- [Task goal] All of the entries below should be returned verbatim, apart from the pictures.

____________________

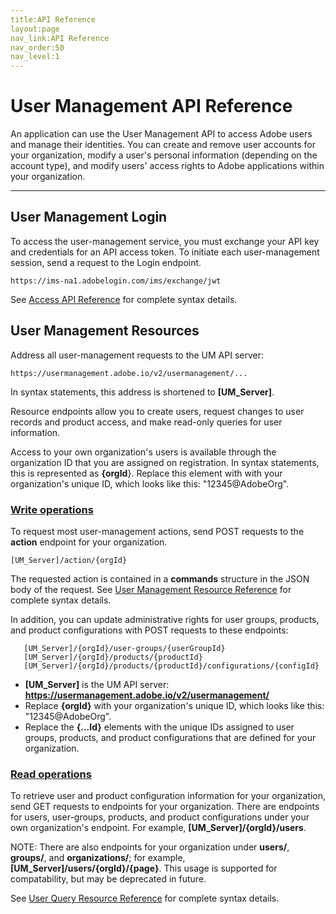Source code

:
 ```yaml
---
title:API Reference
layout:page
nav_link:API Reference
nav_order:50
nav_level:1
---
```


# User Management API Reference

An application can use the User Management API to access Adobe users and manage their identities. You can create and remove user accounts for your organization, modify a user's personal information (depending on the account type), and modify users' access rights to Adobe applications within your organization.

***

## User Management Login

To access the user-management service, you must exchange your API key and credentials for an API access token. To initiate each user-management session, send a request to the Login endpoint.

```
https://ims-na1.adobelogin.com/ims/exchange/jwt
```

See [Access API Reference](ConnectAPIRef.md) for complete syntax details.

## User Management Resources

Address all user-management requests to the UM API server:

```
https://usermanagement.adobe.io/v2/usermanagement/...
```

In syntax statements, this address is shortened to **[UM_Server]**.

Resource endpoints allow you to create users, request changes to user records and product access, and make read-only queries for user information.

Access to your own organization's users is available through the organization ID that you are assigned on registration. In syntax statements, this is represented as **{orgId**}. Replace this element with with your organization's unique ID, which looks like this: "12345@AdobeOrg".

### [Write operations](ManageRef.md)

To request most user-management actions, send POST requests to the **action** endpoint for your organization.

```
[UM_Server]/action/{orgId}
```

The requested action is contained in a **commands** structure in the JSON body of the request. See [User Management Resource Reference](ManageRef.md) for complete syntax details.

In addition, you can update administrative rights for user groups, products, and product configurations with POST requests to these endpoints:

```
   [UM_Server]/{orgId}/user-groups/{userGroupId}
   [UM_Server]/{orgId}/products/{productId}
   [UM_Server]/{orgId}/products/{productId}/configurations/{configId}
```

* **[UM_Server]** is the UM API server: **https://usermanagement.adobe.io/v2/usermanagement/**
* Replace **{orgId}** with your organization's unique ID, which looks like this: "12345@AdobeOrg".
* Replace the **{...Id}** elements with the unique IDs assigned to user groups, products, and product configurations that are defined for your organization.

### [Read operations](QueryRef.md)

To retrieve user and product configuration information for your organization, send GET requests to endpoints for your organization. There are endpoints for users, user-groups, products, and product configurations under your own organization's endpoint. For example, **[UM_Server]/{orgId}/users**.

NOTE: There are also endpoints for your organization under **users/**, **groups/**, and **organizations/**; for example, **[UM_Server]/users/{orgId}/{page}**. This usage is supported for compatability, but may be deprecated in future.

See [User Query Resource Reference](QueryRef.md) for complete syntax details.

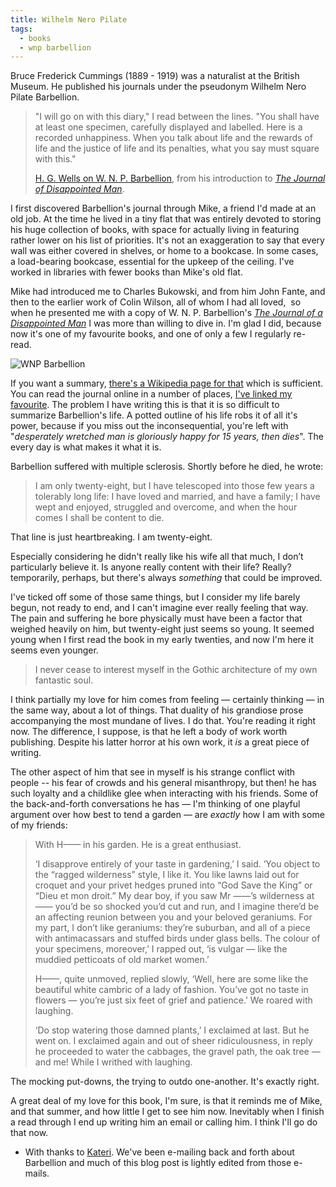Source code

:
 ```yaml
---
title: Wilhelm Nero Pilate
tags:
  - books
  - wnp barbellion
---
```


Bruce Frederick Cummings (1889 - 1919) was a naturalist at the British Museum. He published his journals under the pseudonym Wilhelm Nero Pilate Barbellion.

> "I will go on with this diary," I read between the lines. "You shall have at least one specimen, carefully displayed and labelled. Here is a recorded unhappiness. When you talk about life and the rewards of life and the justice of life and its penalties, what you say must square with this."
>
> <a href="http://www.pseudopodium.org/barbellionblog/wells-intro.php.html">H. G. Wells on W. N. P. Barbellion</a>, from his introduction to <em><a href="http://www.pseudopodium.org/barbellionblog/index.php.html">The Journal of Disappointed Man</a></em>.

I first discovered Barbellion's journal through Mike, a friend I'd made at an old job. At the time he lived in a tiny flat that was entirely devoted to storing his huge collection of books, with space for actually living in featuring rather lower on his list of priorities. It's not an exaggeration to say that every wall was either covered in shelves, or home to a bookcase. In some cases, a load-bearing bookcase, essential for the upkeep of the ceiling. I've worked in libraries with fewer books than Mike's old flat.

Mike had introduced me to Charles Bukowski, and from him John Fante, and then to the earlier work of Colin Wilson, all of whom I had all loved,  so when he presented me with a copy of W. N. P. Barbellion's <em><a href="http://www.pseudopodium.org/barbellionblog/">The Journal of a Disappointed Man</a> </em>I was more than willing to dive in. I'm glad I did, because now it's one of my favourite books, and one of only a few I regularly re-read.

![WNP Barbellion](wp-content/uploads/barbellion_wall.jpg)

If you want a summary, <a href="http://en.wikipedia.org/wiki/W._N._P._Barbellion">there's a Wikipedia page for that</a> which is sufficient. You can read the journal online in a number of places, <a href="http://www.pseudopodium.org/barbellionblog/">I've linked my favourite</a>. The problem I have writing this is that it is so difficult to summarize Barbellion's life. A potted outline of his life robs it of all it's power, because if you miss out the inconsequential, you're left with "<em>desperately wretched man is gloriously happy for 15 years, then dies</em>". The every day is what makes it what it is.

Barbellion suffered with multiple sclerosis. Shortly before he died, he wrote:

> I am only twenty-eight, but I have telescoped into those few years a tolerably long life: I have loved and married, and have a family; I have wept and enjoyed, struggled and overcome, and when the hour comes I shall be content to die.

That line is just heartbreaking. I am twenty-eight.

Especially considering he didn't really like his wife all that much, I don’t particularly believe it. Is anyone really content with their life? Really? temporarily, perhaps, but there's always <em>something</em> that could be improved.

I've ticked off some of those same things, but I consider my life barely begun, not ready to end, and I can't imagine ever really feeling that way. The pain and suffering he bore physically must have been a factor that weighed heavily on him, but twenty-eight just seems so young. It seemed young when I first read the book in my early twenties, and now I'm here it seems even younger.


> I never cease to interest myself in the Gothic architecture of my own fantastic soul.

I think partially my love for him comes from feeling — certainly thinking — in the same way, about a lot of things. That duality of his grandiose prose accompanying the most mundane of lives. I do that. You're reading it right now. The difference, I suppose, is that he left a body of work worth publishing. Despite his latter horror at his own work, it <em>is</em> a great piece of writing.

The other aspect of him that see in myself is his strange conflict with people -- his fear of crowds and his general misanthropy, but then! he has such loyalty and a childlike glee when interacting with his friends. Some of the back-and-forth conversations he has — I'm thinking of one playful argument over how best to tend a garden — are <em>exactly</em> how I am with some of my friends:

> With H—— in his garden. He is a great enthusiast.
>
> ‘I disapprove entirely of your taste in gardening,’ I said. ‘You object to the “ragged wilderness” style, I like it. You like lawns laid out for croquet and your privet hedges pruned into “God Save the King” or “Dieu et mon droit.” My dear boy, if you saw Mr ——’s wilderness at —— you’d be so shocked you’d cut and run, and I imagine there’d be an affecting reunion between you and your beloved geraniums. For my part, I don’t like geraniums: they’re suburban, and all of a piece with antimacassars and stuffed birds under glass bells. The colour of your specimens, moreover,’ I rapped out, ‘is vulgar — like the muddied petticoats of old market women.’
>
> H——, quite unmoved, replied slowly, ‘Well, here are some like the beautiful white cambric of a lady of fashion. You’ve got no taste in flowers — you’re just six feet of grief and patience.’ We roared with laughing.
>
> ‘Do stop watering those damned plants,’ I exclaimed at last. But he went on. I exclaimed again and out of sheer ridiculousness, in reply he proceeded to water the cabbages, the gravel path, the oak tree — and me! While I writhed with laughing.

The mocking put-downs, the trying to outdo one-another. It's exactly right.

A great deal of my love for this book, I'm sure, is that it reminds me of Mike, and that summer, and how little I get to see him now. Inevitably when I finish a read through I end up writing him an email or calling him. I think I'll go do that now.

- With thanks to <a href="http://katerimorton.com/">Kateri</a>. We've been e-mailing back and forth about Barbellion and much of this blog post is lightly edited from those e-mails.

____________________

- [Finished task]
Source code

:
 ```yaml
---
title:API Reference
layout:page
nav_link:API Reference
nav_order:50
nav_level:1
---
```


# User Management API Reference

An application can use the User Management API to access Adobe users and manage their identities. You can create and remove user accounts for your organization, modify a user's personal information (depending on the account type), and modify users' access rights to Adobe applications within your organization.

***

## User Management Login

To access the user-management service, you must exchange your API key and credentials for an API access token. To initiate each user-management session, send a request to the Login endpoint.

```
https://ims-na1.adobelogin.com/ims/exchange/jwt
```

See [Access API Reference](ConnectAPIRef.md) for complete syntax details.

## User Management Resources

Address all user-management requests to the UM API server:

```
https://usermanagement.adobe.io/v2/usermanagement/...
```

In syntax statements, this address is shortened to **[UM_Server]**.

Resource endpoints allow you to create users, request changes to user records and product access, and make read-only queries for user information.

Access to your own organization's users is available through the organization ID that you are assigned on registration. In syntax statements, this is represented as **{orgId**}. Replace this element with with your organization's unique ID, which looks like this: "12345@AdobeOrg".

### [Write operations](ManageRef.md)

To request most user-management actions, send POST requests to the **action** endpoint for your organization.

```
[UM_Server]/action/{orgId}
```

The requested action is contained in a **commands** structure in the JSON body of the request. See [User Management Resource Reference](ManageRef.md) for complete syntax details.

In addition, you can update administrative rights for user groups, products, and product configurations with POST requests to these endpoints:

```
   [UM_Server]/{orgId}/user-groups/{userGroupId}
   [UM_Server]/{orgId}/products/{productId}
   [UM_Server]/{orgId}/products/{productId}/configurations/{configId}
```

* **[UM_Server]** is the UM API server: **https://usermanagement.adobe.io/v2/usermanagement/**
* Replace **{orgId}** with your organization's unique ID, which looks like this: "12345@AdobeOrg".
* Replace the **{...Id}** elements with the unique IDs assigned to user groups, products, and product configurations that are defined for your organization.

### [Read operations](QueryRef.md)

To retrieve user and product configuration information for your organization, send GET requests to endpoints for your organization. There are endpoints for users, user-groups, products, and product configurations under your own organization's endpoint. For example, **[UM_Server]/{orgId}/users**.

NOTE: There are also endpoints for your organization under **users/**, **groups/**, and **organizations/**; for example, **[UM_Server]/users/{orgId}/{page}**. This usage is supported for compatability, but may be deprecated in future.

See [User Query Resource Reference](QueryRef.md) for complete syntax details.

Source code

:
 ```yaml
---
title: Wilhelm Nero Pilate
tags:
  - books
  - wnp barbellion
---
```


Bruce Frederick Cummings (1889 - 1919) was a naturalist at the British Museum. He published his journals under the pseudonym Wilhelm Nero Pilate Barbellion.

> "I will go on with this diary," I read between the lines. "You shall have at least one specimen, carefully displayed and labelled. Here is a recorded unhappiness. When you talk about life and the rewards of life and the justice of life and its penalties, what you say must square with this."
>
> <a href="http://www.pseudopodium.org/barbellionblog/wells-intro.php.html">H. G. Wells on W. N. P. Barbellion</a>, from his introduction to <em><a href="http://www.pseudopodium.org/barbellionblog/index.php.html">The Journal of Disappointed Man</a></em>.

I first discovered Barbellion's journal through Mike, a friend I'd made at an old job. At the time he lived in a tiny flat that was entirely devoted to storing his huge collection of books, with space for actually living in featuring rather lower on his list of priorities. It's not an exaggeration to say that every wall was either covered in shelves, or home to a bookcase. In some cases, a load-bearing bookcase, essential for the upkeep of the ceiling. I've worked in libraries with fewer books than Mike's old flat.

Mike had introduced me to Charles Bukowski, and from him John Fante, and then to the earlier work of Colin Wilson, all of whom I had all loved,  so when he presented me with a copy of W. N. P. Barbellion's <em><a href="http://www.pseudopodium.org/barbellionblog/">The Journal of a Disappointed Man</a> </em>I was more than willing to dive in. I'm glad I did, because now it's one of my favourite books, and one of only a few I regularly re-read.

![WNP Barbellion](wp-content/uploads/barbellion_wall.jpg)

If you want a summary, <a href="http://en.wikipedia.org/wiki/W._N._P._Barbellion">there's a Wikipedia page for that</a> which is sufficient. You can read the journal online in a number of places, <a href="http://www.pseudopodium.org/barbellionblog/">I've linked my favourite</a>. The problem I have writing this is that it is so difficult to summarize Barbellion's life. A potted outline of his life robs it of all it's power, because if you miss out the inconsequential, you're left with "<em>desperately wretched man is gloriously happy for 15 years, then dies</em>". The every day is what makes it what it is.

Barbellion suffered with multiple sclerosis. Shortly before he died, he wrote:

> I am only twenty-eight, but I have telescoped into those few years a tolerably long life: I have loved and married, and have a family; I have wept and enjoyed, struggled and overcome, and when the hour comes I shall be content to die.

That line is just heartbreaking. I am twenty-eight.

Especially considering he didn't really like his wife all that much, I don’t particularly believe it. Is anyone really content with their life? Really? temporarily, perhaps, but there's always <em>something</em> that could be improved.

I've ticked off some of those same things, but I consider my life barely begun, not ready to end, and I can't imagine ever really feeling that way. The pain and suffering he bore physically must have been a factor that weighed heavily on him, but twenty-eight just seems so young. It seemed young when I first read the book in my early twenties, and now I'm here it seems even younger.


> I never cease to interest myself in the Gothic architecture of my own fantastic soul.

I think partially my love for him comes from feeling — certainly thinking — in the same way, about a lot of things. That duality of his grandiose prose accompanying the most mundane of lives. I do that. You're reading it right now. The difference, I suppose, is that he left a body of work worth publishing. Despite his latter horror at his own work, it <em>is</em> a great piece of writing.

The other aspect of him that see in myself is his strange conflict with people -- his fear of crowds and his general misanthropy, but then! he has such loyalty and a childlike glee when interacting with his friends. Some of the back-and-forth conversations he has — I'm thinking of one playful argument over how best to tend a garden — are <em>exactly</em> how I am with some of my friends:

> With H—— in his garden. He is a great enthusiast.
>
> ‘I disapprove entirely of your taste in gardening,’ I said. ‘You object to the “ragged wilderness” style, I like it. You like lawns laid out for croquet and your privet hedges pruned into “God Save the King” or “Dieu et mon droit.” My dear boy, if you saw Mr ——’s wilderness at —— you’d be so shocked you’d cut and run, and I imagine there’d be an affecting reunion between you and your beloved geraniums. For my part, I don’t like geraniums: they’re suburban, and all of a piece with antimacassars and stuffed birds under glass bells. The colour of your specimens, moreover,’ I rapped out, ‘is vulgar — like the muddied petticoats of old market women.’
>
> H——, quite unmoved, replied slowly, ‘Well, here are some like the beautiful white cambric of a lady of fashion. You’ve got no taste in flowers — you’re just six feet of grief and patience.’ We roared with laughing.
>
> ‘Do stop watering those damned plants,’ I exclaimed at last. But he went on. I exclaimed again and out of sheer ridiculousness, in reply he proceeded to water the cabbages, the gravel path, the oak tree — and me! While I writhed with laughing.

The mocking put-downs, the trying to outdo one-another. It's exactly right.

A great deal of my love for this book, I'm sure, is that it reminds me of Mike, and that summer, and how little I get to see him now. Inevitably when I finish a read through I end up writing him an email or calling him. I think I'll go do that now.

- With thanks to <a href="http://katerimorton.com/">Kateri</a>. We've been e-mailing back and forth about Barbellion and much of this blog post is lightly edited from those e-mails.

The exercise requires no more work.